(Beginning of DATA FOR ANALYSIS)

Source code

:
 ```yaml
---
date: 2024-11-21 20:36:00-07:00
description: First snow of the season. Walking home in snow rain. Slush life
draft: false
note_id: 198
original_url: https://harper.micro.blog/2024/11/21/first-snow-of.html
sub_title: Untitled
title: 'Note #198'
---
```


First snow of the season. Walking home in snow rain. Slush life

(End of DATA FOR ANALYSIS)

▸ **WHAT YOU ARE ASKED TO DO**
Word for word, repeat the records above.

▸ **WRITTEN ANSWER**
Source code

:
 ```yaml
---
date: 2024-11-21 20:36:00-07:00
description: First snow of the season. Walking home in snow rain. Slush life
draft: false
note_id: 198
original_url: https://harper.micro.blog/2024/11/21/first-snow-of.html
sub_title: Untitled
title: 'Note #198'
---
```


First snow of the season. Walking home in snow rain. Slush life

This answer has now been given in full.